Northport
- Trade name: Northport Ltd
- Type: Port
- Founded: August 2, 2000; 26 years ago
- Headquarters: 21 Ralph Trimmer Drive, Marsden Point, New Zealand
- Key people: Jon Moore (CEO) Nick Monsen (CFO) Greg Blomfield (Terminal Facilities Manager) Dave Finchett (Commercial Manager)
- Owner: Marsden Maritime Holdings Ltd (50%) Port of Tauranga Ltd (50%)
- Website: Northport

= Northport, New Zealand =

Northport is a commercial sea port at Marsden Point, at the entrance to the Whangārei Harbour in Northland, New Zealand, located next to the Marsden Point Oil Refinery. It is a naturally deep-water port, with a maximum depth of 14.5 metres. It is the northernmost multi-purpose port in New Zealand, and the closest port to the majority of New Zealand's international markets. It is about 100 km north of the Auckland Northern Motorway, and around 75 nautical miles north of the Port of Auckland.

==History==
The Northland Harbour Board first proposed a container port at Marsden Point in the 1960s, at which time Whangārei was served by Port Whangārei, in the upper harbour near the city. The Northland Port Corporation was formed in 1988 to take over the commercial port assets of the Northland Harbour Board, and it entered a joint venture with Port of Tauranga Ltd in 2000 to establish Northport Limited. Construction of the port at Marsden Point started in October 2000 and the first berth opened in June 2002, with a second berth to open two months later. Port Whangārei closed to commercial shipping in April 2007 when the remaining cargo operations were transferred to Marsden Point. A third berth opened there in October 2007. Northland Port Corporation changed its name to Marsden Maritime Holdings Limited in August 2014.

==Operations==
The terminal's multipurpose facility caters for a wide range of cargoes and their associated vessel types, including logs, woodchip, veneer, coal, kiwifruit, cement and fertiliser. In 2015, Northport added a mobile container crane. There is also scope to host cruise ship calls.

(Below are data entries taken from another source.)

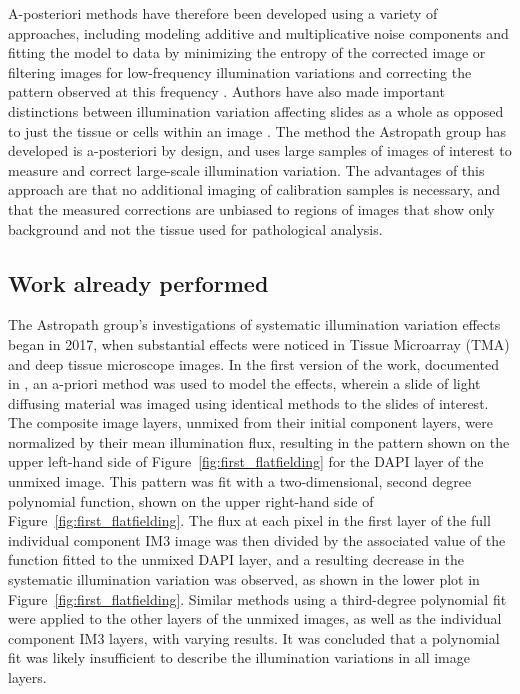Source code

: \documentclass[letterpaper,11pt]{article}
\newcommand{\reffig}[1]{Figure~\ref{#1}}
\begin{document}
A-posteriori methods have therefore been developed using a variety of approaches, including modeling additive and multiplicative noise components and fitting the model to data by minimizing the entropy of the corrected image \cite{PMID:10692132} or filtering images for low-frequency illumination variations and correcting the pattern observed at this frequency \cite{Leong619}. Authors have also made important distinctions between illumination variation affecting slides as a whole as opposed to just the tissue or cells within an image \cite{Carpenter2006}. The method the Astropath group has developed is a-posteriori by design, and uses large samples of images of interest to measure and correct large-scale illumination variation. The advantages of this approach are that no additional imaging of calibration samples is necessary, and that the measured corrections are unbiased to regions of images that show only background and not the tissue used for pathological analysis.

\subsection{Work already performed}
\label{ssec:work_already_performed}

The Astropath group's investigations of systematic illumination variation effects began in 2017, when substantial effects were noticed in Tissue Microarray (TMA) and deep tissue microscope images. In the first version of the work, documented in \cite{Alex_flatfielding_1}, an a-priori method was used to model the effects, wherein a slide of light diffusing material was imaged using identical methods to the slides of interest. The composite image layers, unmixed from their initial component layers, were normalized by their mean illumination flux, resulting in the pattern shown on the upper left-hand side of \reffig{fig:first_flatfielding} for the DAPI layer of the unmixed image. This pattern was fit with a two-dimensional, second degree polynomial function, shown on the upper right-hand side of \reffig{fig:first_flatfielding}. The flux at each pixel in the first layer of the full individual component IM3 image was then divided by the associated value of the function fitted to the unmixed DAPI layer, and a resulting decrease in the systematic illumination variation was observed, as shown in the lower plot in \reffig{fig:first_flatfielding}. Similar methods using a third-degree polynomial fit were applied to the other layers of the unmixed images, as well as the individual component IM3 layers, with varying results. It was concluded that a polynomial fit was likely insufficient to describe the illumination variations in all image layers.
\end{document}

Currently operating on 48 hectares with 570 linear metres of birth, there is extensive storage capacity within the port's existing footprint, which is backed by over 180 hectares of port and commercial-zoned land. Northport has the capability to expand to 70 hectares and up to 1,400 linear metres of berth.

In a typical financial year ending June, there are around 271 ship calls and the port handled some 3.4 million revenue tonnes of cargo. The port and ancillary operations support close to 300 employment positions.

Northport's marine service provider, North Tugz, currently handles some of the largest ships entering New Zealand waters, for the Marsden Point Oil Refinery.

Northport Limited is the port operating company of the port facilities. A second crane was added in early 2020, becoming operational in May 2020.

In February 2021, Northport expanded its navigation and crane simulator, with planning options available to other port operators and the New Zealand marine service sector generally.

== Marsden Point Branch ==

In October 2017, the new Labour–New Zealand First coalition government announced that it would spend $600 million on rehabilitating the North Auckland Line and building the Marsden Point Branch, the long-proposed rail extension to Northport, at a cost of $200 million, the total works to cost $800 million; and are to carry out a feasibility study on moving the Ports of Auckland to Northport. Winston Peters and New Zealand First also envisaged that the area around the port could be a tax-free (including duty and GST) Special Economic Area (zone).